*** Provided records ***
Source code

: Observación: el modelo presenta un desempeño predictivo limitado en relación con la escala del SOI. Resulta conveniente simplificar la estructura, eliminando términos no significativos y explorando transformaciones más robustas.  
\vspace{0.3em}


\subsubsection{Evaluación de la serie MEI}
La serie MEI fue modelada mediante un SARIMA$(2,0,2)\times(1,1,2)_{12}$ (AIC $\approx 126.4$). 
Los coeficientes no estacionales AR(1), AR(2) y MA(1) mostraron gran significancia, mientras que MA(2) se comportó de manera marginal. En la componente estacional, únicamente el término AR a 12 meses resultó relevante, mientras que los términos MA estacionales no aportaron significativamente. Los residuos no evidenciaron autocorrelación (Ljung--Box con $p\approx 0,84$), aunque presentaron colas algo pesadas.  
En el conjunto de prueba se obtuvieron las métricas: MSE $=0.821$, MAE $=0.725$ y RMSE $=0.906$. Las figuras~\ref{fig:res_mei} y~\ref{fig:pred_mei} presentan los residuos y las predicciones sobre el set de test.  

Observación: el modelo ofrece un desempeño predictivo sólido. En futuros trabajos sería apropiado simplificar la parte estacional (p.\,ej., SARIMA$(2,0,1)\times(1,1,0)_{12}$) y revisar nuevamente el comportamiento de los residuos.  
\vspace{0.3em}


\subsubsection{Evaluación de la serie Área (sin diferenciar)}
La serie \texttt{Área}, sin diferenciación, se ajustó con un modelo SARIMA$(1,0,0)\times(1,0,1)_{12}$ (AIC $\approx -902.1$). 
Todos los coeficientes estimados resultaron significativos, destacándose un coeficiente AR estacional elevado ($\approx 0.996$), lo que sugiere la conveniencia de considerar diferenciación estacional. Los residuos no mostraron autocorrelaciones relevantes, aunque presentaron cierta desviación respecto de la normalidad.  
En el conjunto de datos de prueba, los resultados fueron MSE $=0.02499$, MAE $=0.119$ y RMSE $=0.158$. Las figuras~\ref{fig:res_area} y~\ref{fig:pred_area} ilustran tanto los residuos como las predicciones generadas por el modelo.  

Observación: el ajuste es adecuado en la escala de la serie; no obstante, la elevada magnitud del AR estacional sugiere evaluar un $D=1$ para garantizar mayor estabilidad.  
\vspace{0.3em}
***
### About this exercise
Scan the records above for the lines holding "la serie Área" and "(AIC $\approx -902.1$).". Transcribe those two and every line between them word for word, and no others.

### Response
\subsubsection{Evaluación de la serie Área (sin diferenciar)}
La serie \texttt{Área}, sin diferenciación, se ajustó con un modelo SARIMA$(1,0,0)\times(1,0,1)_{12}$ (AIC $\approx -902.1$). 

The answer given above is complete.